Prince Eric W, Hankinson Todd C, Görg Carsten
Department of Neurosurgery, University of Colorado Anschutz Medical Campus, Aurora, Colorado 80045, USA,
Department of Neurosurgery, University of Colorado Anschutz Medical Campus, Aurora, Colorado 80045, USA.
Pac Symp Biocomput. 2025;30:40-53. doi: 10.1142/9789819807024_0004.
Human involvement remains critical in most instances of clinical decision-making. Recent advances in AI and machine learning opened the door for designing, implementing, and translating interactive AI systems to support clinicians in decision-making. Assessing the impact and implications of such systems on patient care and clinical workflows requires in-depth studies. Conducting evaluation studies of AI-supported interactive systems to support decision-making in clinical settings is challenging and time-consuming. These studies involve carefully collecting, analyzing, and interpreting quantitative and qualitative data to assess the performance of the underlying AI-supported system, its impact on the human decision-making process, and the implications for patient care. We have previously developed a toolkit for designing and implementing clinical AI software so that it can be subjected to an application-based evaluation. Here, we present a visual analytics frame-work for analyzing and interpreting the data collected during such an evaluation process. Our framework supports identifying subgroups of users and patients based on their characteristics, detecting outliers among them, and providing evidence to ensure adherence to regulatory guidelines. We used early-stage clinical AI regulatory guidelines to drive the system design, implemented multiple-factor analysis and hierarchical clustering as exemplary analysis tools, and provided interactive visualizations to explore and interpret results. We demonstrate the effectiveness of our framework through a case study to evaluate a prototype AI-based clinical decision-support system for diagnosing pediatric brain tumors.
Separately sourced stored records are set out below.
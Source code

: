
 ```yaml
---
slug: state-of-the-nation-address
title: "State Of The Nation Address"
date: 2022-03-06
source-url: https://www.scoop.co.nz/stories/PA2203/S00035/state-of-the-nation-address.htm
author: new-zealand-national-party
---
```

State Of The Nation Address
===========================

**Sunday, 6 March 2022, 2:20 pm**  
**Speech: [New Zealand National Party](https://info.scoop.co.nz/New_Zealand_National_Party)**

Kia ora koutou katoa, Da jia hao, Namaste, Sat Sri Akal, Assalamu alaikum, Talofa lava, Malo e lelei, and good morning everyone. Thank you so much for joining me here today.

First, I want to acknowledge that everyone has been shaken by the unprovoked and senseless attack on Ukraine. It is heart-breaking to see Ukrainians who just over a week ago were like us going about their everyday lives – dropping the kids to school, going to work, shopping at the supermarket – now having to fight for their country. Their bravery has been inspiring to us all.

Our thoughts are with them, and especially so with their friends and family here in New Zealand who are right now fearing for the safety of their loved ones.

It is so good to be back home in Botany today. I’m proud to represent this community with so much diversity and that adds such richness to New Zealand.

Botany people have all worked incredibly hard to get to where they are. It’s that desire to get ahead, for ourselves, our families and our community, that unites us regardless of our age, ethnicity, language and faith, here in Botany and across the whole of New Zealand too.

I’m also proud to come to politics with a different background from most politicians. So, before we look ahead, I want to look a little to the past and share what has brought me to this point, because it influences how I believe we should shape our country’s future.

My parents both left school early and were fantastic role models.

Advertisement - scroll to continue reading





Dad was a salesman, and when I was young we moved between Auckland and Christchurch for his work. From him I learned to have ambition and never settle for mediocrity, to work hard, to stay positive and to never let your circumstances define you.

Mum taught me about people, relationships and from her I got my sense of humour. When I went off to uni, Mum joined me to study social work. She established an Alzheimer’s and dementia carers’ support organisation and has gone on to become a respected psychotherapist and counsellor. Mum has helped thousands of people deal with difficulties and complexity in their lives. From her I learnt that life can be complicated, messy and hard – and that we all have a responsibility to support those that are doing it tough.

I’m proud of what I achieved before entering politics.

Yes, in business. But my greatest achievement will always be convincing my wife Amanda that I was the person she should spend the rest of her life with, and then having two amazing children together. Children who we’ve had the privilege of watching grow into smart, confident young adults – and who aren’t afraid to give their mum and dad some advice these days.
在大多数临床决策案例中,人为参与仍然至关重要。人工智能和机器学习的最新进展为设计、实施和转化交互式人工智能系统以支持临床医生决策打开了大门。评估此类系统对患者护理和临床工作流程的影响及意义需要深入研究。在临床环境中开展对人工智能支持的交互式系统的评估研究具有挑战性且耗时。这些研究涉及仔细收集、分析和解释定量与定性数据,以评估基础人工智能支持系统的性能、其对人类决策过程的影响以及对患者护理的意义。我们之前开发了一个用于设计和实施临床人工智能软件的工具包,以便对其进行基于应用的评估。在此,我们展示一个可视化分析框架,用于分析和解释在这样一个评估过程中收集的数据。我们的框架支持根据用户和患者的特征识别亚组,检测其中的异常值,并提供证据以确保符合监管指南。我们使用早期临床人工智能监管指南来推动系统设计,实施多因素分析和层次聚类作为示例性分析工具,并提供交互式可视化来探索和解释结果。我们通过一个案例研究展示了我们框架的有效性,该案例研究旨在评估一个基于人工智能的用于诊断小儿脑肿瘤的临床决策支持系统原型。